Question

A bicyclist starting from rest applies a force of 346N to ride his bicycle across flat ground for a distance of 270m before encountering a hill making an angle of 29 degrees with respect to the horizontal. The bicycle and rider have a mass of 132kg combined. In this problem you can ignore air resistance and other losses did to friction. What is the bicycle’s speed, v in m/s just before the hill?

Answer 1

We are asked to determine the velocity of a bicycle when a force of 346 N is applied to it. To do that we will use a balance of energy.

The work applied to the bike is equivalent to the change in kinetic energy of the bicycle. Therefore, we have:

`W=(1)/(2)mv^2_f-(1)/(2)mv_0^2`

since the bicycle starts from rest this means that the initial velocity is zero:

`W=(1)/(2)mv_f^2`

Since work is the product of force by distance we have:

`Fd=(1)/(2)mv^2`

Where "F" is the force and "d" is the distance.

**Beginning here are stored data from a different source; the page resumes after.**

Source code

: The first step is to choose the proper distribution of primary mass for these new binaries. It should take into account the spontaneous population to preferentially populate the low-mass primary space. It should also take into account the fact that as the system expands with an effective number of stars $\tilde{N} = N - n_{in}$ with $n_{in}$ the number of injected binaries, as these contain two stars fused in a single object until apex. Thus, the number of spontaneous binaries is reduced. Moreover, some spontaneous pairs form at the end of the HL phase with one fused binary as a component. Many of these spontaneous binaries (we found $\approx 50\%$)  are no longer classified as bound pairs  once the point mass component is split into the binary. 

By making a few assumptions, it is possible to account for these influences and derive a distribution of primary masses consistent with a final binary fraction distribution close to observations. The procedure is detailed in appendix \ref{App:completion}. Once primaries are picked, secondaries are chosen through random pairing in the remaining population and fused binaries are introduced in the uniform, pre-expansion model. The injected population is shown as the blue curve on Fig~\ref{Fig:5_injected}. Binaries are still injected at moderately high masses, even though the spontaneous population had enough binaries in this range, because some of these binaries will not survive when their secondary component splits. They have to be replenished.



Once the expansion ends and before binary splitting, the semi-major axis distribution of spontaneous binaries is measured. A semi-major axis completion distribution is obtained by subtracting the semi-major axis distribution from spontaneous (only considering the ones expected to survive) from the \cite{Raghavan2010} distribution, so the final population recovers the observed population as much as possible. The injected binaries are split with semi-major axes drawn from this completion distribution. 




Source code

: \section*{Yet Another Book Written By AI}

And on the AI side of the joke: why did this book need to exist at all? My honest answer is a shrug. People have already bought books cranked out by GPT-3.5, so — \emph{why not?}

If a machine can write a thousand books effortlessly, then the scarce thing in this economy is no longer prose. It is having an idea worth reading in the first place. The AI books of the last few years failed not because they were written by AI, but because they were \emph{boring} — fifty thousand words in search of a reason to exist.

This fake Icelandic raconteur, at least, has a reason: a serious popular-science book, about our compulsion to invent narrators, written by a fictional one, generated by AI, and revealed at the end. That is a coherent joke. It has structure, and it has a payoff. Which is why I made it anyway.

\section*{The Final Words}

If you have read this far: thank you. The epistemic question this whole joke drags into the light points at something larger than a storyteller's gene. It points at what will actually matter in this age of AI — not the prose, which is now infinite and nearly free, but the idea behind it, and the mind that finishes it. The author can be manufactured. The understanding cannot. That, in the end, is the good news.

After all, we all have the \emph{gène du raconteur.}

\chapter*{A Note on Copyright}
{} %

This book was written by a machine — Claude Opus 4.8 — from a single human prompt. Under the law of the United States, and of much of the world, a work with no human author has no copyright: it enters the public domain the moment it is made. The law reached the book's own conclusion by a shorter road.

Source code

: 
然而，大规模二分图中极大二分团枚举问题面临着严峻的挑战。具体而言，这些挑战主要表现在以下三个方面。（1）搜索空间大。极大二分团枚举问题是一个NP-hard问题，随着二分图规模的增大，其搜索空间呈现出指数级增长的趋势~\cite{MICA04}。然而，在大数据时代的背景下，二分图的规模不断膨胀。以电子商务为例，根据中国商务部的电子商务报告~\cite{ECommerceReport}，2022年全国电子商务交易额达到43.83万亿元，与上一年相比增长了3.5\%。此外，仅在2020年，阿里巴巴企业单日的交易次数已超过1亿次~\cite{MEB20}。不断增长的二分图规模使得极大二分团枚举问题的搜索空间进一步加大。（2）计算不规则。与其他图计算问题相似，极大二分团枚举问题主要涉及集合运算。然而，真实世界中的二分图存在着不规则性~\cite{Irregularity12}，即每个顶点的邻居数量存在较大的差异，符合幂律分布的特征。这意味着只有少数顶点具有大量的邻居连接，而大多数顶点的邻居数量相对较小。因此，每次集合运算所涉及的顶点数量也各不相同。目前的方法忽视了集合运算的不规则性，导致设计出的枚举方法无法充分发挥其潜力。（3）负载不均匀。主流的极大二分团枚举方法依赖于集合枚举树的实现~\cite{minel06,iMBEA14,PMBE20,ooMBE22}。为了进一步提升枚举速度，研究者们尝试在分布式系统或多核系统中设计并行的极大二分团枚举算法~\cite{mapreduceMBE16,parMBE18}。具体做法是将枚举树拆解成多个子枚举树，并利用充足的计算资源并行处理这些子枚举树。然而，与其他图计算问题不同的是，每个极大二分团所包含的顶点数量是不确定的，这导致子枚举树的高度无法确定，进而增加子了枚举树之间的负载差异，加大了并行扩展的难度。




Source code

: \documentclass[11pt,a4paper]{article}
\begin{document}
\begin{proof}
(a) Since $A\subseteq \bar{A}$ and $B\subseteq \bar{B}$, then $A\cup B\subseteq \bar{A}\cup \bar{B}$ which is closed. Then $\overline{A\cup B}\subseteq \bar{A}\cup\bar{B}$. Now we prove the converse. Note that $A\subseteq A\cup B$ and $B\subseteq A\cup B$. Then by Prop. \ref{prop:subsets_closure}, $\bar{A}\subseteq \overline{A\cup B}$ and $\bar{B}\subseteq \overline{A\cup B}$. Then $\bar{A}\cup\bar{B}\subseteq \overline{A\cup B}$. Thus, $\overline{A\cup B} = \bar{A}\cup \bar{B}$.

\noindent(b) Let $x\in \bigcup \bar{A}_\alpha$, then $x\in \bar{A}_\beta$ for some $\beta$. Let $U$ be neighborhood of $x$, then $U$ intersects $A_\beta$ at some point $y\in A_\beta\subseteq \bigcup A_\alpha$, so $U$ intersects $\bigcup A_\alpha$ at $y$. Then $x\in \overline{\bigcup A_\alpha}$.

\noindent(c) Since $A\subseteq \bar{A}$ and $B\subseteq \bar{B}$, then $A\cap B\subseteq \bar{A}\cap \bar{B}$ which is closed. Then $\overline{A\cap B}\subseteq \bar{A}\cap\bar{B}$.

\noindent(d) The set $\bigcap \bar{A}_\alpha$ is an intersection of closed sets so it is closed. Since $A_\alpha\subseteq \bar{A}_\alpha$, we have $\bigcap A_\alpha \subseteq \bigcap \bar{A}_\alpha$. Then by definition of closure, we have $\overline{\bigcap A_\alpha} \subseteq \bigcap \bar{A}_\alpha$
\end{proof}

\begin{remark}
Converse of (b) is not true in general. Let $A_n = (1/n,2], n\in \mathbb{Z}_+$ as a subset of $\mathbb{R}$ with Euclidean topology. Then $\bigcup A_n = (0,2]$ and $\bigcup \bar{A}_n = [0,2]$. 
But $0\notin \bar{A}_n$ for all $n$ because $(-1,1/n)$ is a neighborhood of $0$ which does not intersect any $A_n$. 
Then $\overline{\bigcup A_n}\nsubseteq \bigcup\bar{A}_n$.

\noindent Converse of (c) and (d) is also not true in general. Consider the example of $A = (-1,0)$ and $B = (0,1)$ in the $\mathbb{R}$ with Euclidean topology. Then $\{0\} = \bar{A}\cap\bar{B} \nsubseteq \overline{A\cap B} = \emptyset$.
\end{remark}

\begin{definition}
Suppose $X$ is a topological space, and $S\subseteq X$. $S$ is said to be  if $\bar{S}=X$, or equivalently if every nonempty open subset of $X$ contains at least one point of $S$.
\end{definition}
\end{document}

Now, we solve for the velocity. To do that we will multiply both sides by 2:

`2Fd=mv^2`

Now, we divide both sides by the mass:

`(2Fd)/(m)=v^2`

Now, we take the square root to both sides:

`\sqrt{(2Fd)/(m)}=v`

Now, we substitute the values:

`\sqrt{(2(346N)(270m))/(132kg)}=v`

Solving the operations:

`37.6(m)/(s)=v`

Therefore, the velocity is 37.6 meters per second.